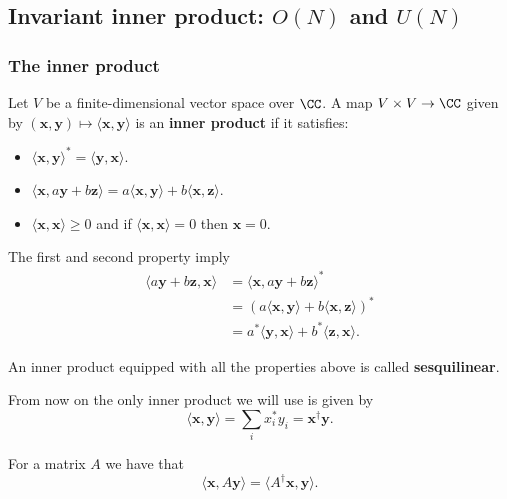 \documentclass[12pt, a4paper]{article}
\begin{document}
\subsection{Invariant inner product: \texorpdfstring{\(O(N)\)}{TEXT} and \texorpdfstring{\(U(N)\)}{TEXT}}

\subsubsection{The inner product}

\begin{definition}
    Let \(V\) be a finite-dimensional vector space over \(\CC\). A map \(V \times V \to \CC\) given by \((\bm{x},\bm{y}) \mapsto \langle \bm{x}, \bm{y} \rangle\) is an \textbf{inner product} if it satisfies:
    \begin{itemize}
        \item \(\langle \bm{x}, \bm{y} \rangle^* =\langle \bm{y}, \bm{x} \rangle\).
        \item \(\langle \bm{x}, a\bm{y}+b\bm{z} \rangle = a \langle \bm{x}, \bm{y} \rangle +b\langle \bm{x}, \bm{z} \rangle\).
        \item \(\langle \bm{x}, \bm{x} \rangle \geq 0\) and if \(\langle \bm{x}, \bm{x} \rangle =0\) then \(\bm{x}=0\).
    \end{itemize}
\end{definition}

\begin{corollary}
    The first and second property imply
    \[\begin{aligned}
        \langle a\bm{y}+b\bm{z}, \bm{x} \rangle &= \langle \bm{x}, a\bm{y}+b\bm{z} \rangle^* \\
        &= \left( a\langle \bm{x},\bm{y} \rangle +b \langle \bm{x}, \bm{z} \rangle \right)^* \\
        &= a^* \langle \bm{y}, \bm{x} \rangle +b^* \langle \bm{z},\bm{x} \rangle.
    \end{aligned}\]
\end{corollary}

\begin{definition}
    An inner product equipped with all the properties above is called \textbf{sesquilinear}.
\end{definition}

From now on the only inner product we will use is given by
\[\langle \bm{x}, \bm{y} \rangle = \sum_i x_i^* y_i =\bm{x}^{\dagger}\bm{y}.\]

\begin{mdcor}
    For a matrix \(A\) we have that 
    \[\langle \bm{x}, A\bm{y} \rangle = \langle A^{\dagger}\bm{x}, \bm{y} \rangle.\]
\end{mdcor}
\end{document}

────

Produce an exact copy of the records above, leaving out the pictures.

TASK OUTPUT:
 \documentclass[12pt, a4paper]{article}
\begin{document}
\subsection{Invariant inner product: \texorpdfstring{\(O(N)\)}{TEXT} and \texorpdfstring{\(U(N)\)}{TEXT}}

\subsubsection{The inner product}

\begin{definition}
    Let \(V\) be a finite-dimensional vector space over \(\CC\). A map \(V \times V \to \CC\) given by \((\bm{x},\bm{y}) \mapsto \langle \bm{x}, \bm{y} \rangle\) is an \textbf{inner product} if it satisfies:
    \begin{itemize}
        \item \(\langle \bm{x}, \bm{y} \rangle^* =\langle \bm{y}, \bm{x} \rangle\).
        \item \(\langle \bm{x}, a\bm{y}+b\bm{z} \rangle = a \langle \bm{x}, \bm{y} \rangle +b\langle \bm{x}, \bm{z} \rangle\).
        \item \(\langle \bm{x}, \bm{x} \rangle \geq 0\) and if \(\langle \bm{x}, \bm{x} \rangle =0\) then \(\bm{x}=0\).
    \end{itemize}
\end{definition}

\begin{corollary}
    The first and second property imply
    \[\begin{aligned}
        \langle a\bm{y}+b\bm{z}, \bm{x} \rangle &= \langle \bm{x}, a\bm{y}+b\bm{z} \rangle^* \\
        &= \left( a\langle \bm{x},\bm{y} \rangle +b \langle \bm{x}, \bm{z} \rangle \right)^* \\
        &= a^* \langle \bm{y}, \bm{x} \rangle +b^* \langle \bm{z},\bm{x} \rangle.
    \end{aligned}\]
\end{corollary}

\begin{definition}
    An inner product equipped with all the properties above is called \textbf{sesquilinear}.
\end{definition}

From now on the only inner product we will use is given by
\[\langle \bm{x}, \bm{y} \rangle = \sum_i x_i^* y_i =\bm{x}^{\dagger}\bm{y}.\]

\begin{mdcor}
    For a matrix \(A\) we have that 
    \[\langle \bm{x}, A\bm{y} \rangle = \langle A^{\dagger}\bm{x}, \bm{y} \rangle.\]
\end{mdcor}
\end{document}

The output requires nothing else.